RECORDS TO USE Block Start

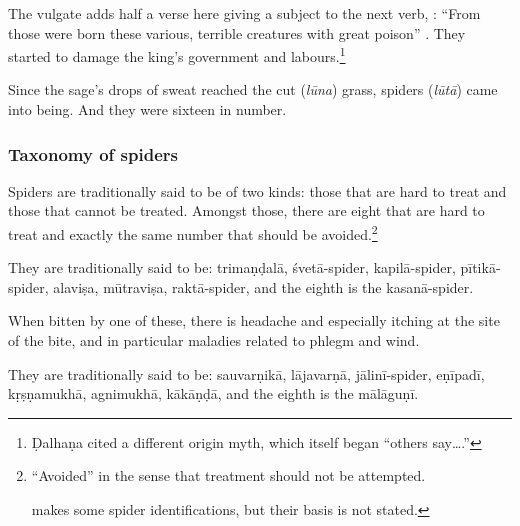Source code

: \begin{translation}
{    The vulgate adds half a verse here giving a subject to the next
verb, : “From those were born these various,
terrible creatures with great poison” .} They
started to damage the king's government and labours.\footnote{Ḍalhaṇa 
    cited a different origin myth, which itself began “others say\ldots .”}
    
    
\item[93]

Since the sage's drops of sweat reached the cut
(\emph{lūna}) grass, spiders (\emph{lūtā}) came into being.  And they
were sixteen in number.
    
 
 
 
 \subsubsection{Taxonomy of spiders}
 
 \item[94] 
 
 Spiders are traditionally said to be of two kinds:  those that are hard
 to treat and those that cannot be treated.  Amongst those, there are eight
 that are hard to treat and exactly the same number that should be 
 avoided.\footnote{ “Avoided” in the sense that treatment should not be 
 attempted.
     
     \citet{mana-2009} makes some spider identifications, but 
 their basis is not stated.}
 
 \item[95]
 
 They are traditionally said to be:
 \Gls{trimaṇḍalā}, 
 \Gls{śvetā-spider}, 
 \Gls{kapilā-spider}, 
 \Gls{pītikā-spider}, 
 \Gls{alaviṣa}, 
 \Gls{mūtraviṣa}, 
 \Gls{raktā-spider}, and the eighth is the
 \Gls{kasanā-spider}.
 
 \item[96]
 
 When bitten by one of these, there is headache and especially itching
at the site of the bite, and in particular maladies related to phlegm
and wind.
 
 \item[97]
 
 They are traditionally said to be:
 \label{sauvarnika-group}
 \Gls{sauvarṇikā},
 \Gls{lājavarṇā},
 \Gls{jālinī-spider},
 \Gls{eṇīpadī},
 \Gls{kṛṣṇamukhā},
 \Gls{agnimukhā},
 \Gls{kākāṇḍā}, and the eighth is the
 \Gls{mālāguṇī}.

\item[98]


\end{translation}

RECORDS TO USE Block End

» **YOUR OBJECTIVE**
Print the complete listing exactly, apart from any pictures.

» **COMPLETED EXERCISE**
Source code

: \begin{translation}
{    The vulgate adds half a verse here giving a subject to the next
verb, : “From those were born these various,
terrible creatures with great poison” .} They
started to damage the king's government and labours.\footnote{Ḍalhaṇa 
    cited a different origin myth, which itself began “others say\ldots .”}
    
    
\item[93]

Since the sage's drops of sweat reached the cut
(\emph{lūna}) grass, spiders (\emph{lūtā}) came into being.  And they
were sixteen in number.
    
 
 
 
 \subsubsection{Taxonomy of spiders}
 
 \item[94] 
 
 Spiders are traditionally said to be of two kinds:  those that are hard
 to treat and those that cannot be treated.  Amongst those, there are eight
 that are hard to treat and exactly the same number that should be 
 avoided.\footnote{ “Avoided” in the sense that treatment should not be 
 attempted.
     
     \citet{mana-2009} makes some spider identifications, but 
 their basis is not stated.}
 
 \item[95]
 
 They are traditionally said to be:
 \Gls{trimaṇḍalā}, 
 \Gls{śvetā-spider}, 
 \Gls{kapilā-spider}, 
 \Gls{pītikā-spider}, 
 \Gls{alaviṣa}, 
 \Gls{mūtraviṣa}, 
 \Gls{raktā-spider}, and the eighth is the
 \Gls{kasanā-spider}.
 
 \item[96]
 
 When bitten by one of these, there is headache and especially itching
at the site of the bite, and in particular maladies related to phlegm
and wind.
 
 \item[97]
 
 They are traditionally said to be:
 \label{sauvarnika-group}
 \Gls{sauvarṇikā},
 \Gls{lājavarṇā},
 \Gls{jālinī-spider},
 \Gls{eṇīpadī},
 \Gls{kṛṣṇamukhā},
 \Gls{agnimukhā},
 \Gls{kākāṇḍā}, and the eighth is the
 \Gls{mālāguṇī}.

\item[98]


\end{translation}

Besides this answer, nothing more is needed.